__What is being asked__
Keep every line of the data below that has the string "mathbb" and present those lines.

__Entries provided__
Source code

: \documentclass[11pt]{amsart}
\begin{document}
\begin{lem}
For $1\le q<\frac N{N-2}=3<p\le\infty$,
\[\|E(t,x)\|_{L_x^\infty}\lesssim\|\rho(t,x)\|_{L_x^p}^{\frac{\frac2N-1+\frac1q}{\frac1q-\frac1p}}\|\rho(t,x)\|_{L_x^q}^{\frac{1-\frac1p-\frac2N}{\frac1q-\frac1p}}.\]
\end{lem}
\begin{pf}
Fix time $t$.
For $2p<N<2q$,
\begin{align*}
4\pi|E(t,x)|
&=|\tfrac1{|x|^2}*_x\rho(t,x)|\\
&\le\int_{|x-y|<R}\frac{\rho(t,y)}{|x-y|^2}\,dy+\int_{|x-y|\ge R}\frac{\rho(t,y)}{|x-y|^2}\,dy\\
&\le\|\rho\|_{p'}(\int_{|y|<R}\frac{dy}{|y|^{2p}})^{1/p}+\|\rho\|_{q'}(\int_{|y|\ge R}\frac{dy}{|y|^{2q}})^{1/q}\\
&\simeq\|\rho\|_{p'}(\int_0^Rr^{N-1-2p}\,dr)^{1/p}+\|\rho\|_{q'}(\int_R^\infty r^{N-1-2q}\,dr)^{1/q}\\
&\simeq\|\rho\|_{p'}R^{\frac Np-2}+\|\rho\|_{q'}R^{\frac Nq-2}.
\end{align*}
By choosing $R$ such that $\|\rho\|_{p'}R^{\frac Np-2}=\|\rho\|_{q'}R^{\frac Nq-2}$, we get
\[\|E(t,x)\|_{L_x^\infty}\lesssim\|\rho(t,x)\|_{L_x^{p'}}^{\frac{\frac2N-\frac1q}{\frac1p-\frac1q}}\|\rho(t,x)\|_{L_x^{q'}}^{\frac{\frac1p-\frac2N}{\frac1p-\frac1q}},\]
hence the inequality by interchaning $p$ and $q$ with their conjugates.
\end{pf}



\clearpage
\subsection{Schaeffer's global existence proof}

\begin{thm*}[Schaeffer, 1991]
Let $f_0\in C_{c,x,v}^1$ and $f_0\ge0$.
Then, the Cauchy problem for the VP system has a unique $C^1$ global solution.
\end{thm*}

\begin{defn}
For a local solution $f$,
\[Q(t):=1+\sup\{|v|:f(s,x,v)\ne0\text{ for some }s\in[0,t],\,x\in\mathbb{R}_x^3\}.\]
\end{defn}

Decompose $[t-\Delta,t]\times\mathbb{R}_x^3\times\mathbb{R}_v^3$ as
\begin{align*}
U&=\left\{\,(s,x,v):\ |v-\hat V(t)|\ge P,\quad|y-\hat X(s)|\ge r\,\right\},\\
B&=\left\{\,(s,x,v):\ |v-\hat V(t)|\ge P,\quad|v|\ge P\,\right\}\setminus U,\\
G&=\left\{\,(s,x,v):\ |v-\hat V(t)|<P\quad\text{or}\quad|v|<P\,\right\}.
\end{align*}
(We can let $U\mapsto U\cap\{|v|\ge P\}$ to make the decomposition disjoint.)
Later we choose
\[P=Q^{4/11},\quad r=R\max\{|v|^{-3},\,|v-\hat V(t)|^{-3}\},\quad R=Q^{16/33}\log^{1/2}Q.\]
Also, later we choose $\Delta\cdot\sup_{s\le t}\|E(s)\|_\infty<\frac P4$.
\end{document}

__Output of the task__
\[Q(t):=1+\sup\{|v|:f(s,x,v)\ne0\text{ for some }s\in[0,t],\,x\in\mathbb{R}_x^3\}.\]
Decompose $[t-\Delta,t]\times\mathbb{R}_x^3\times\mathbb{R}_v^3$ as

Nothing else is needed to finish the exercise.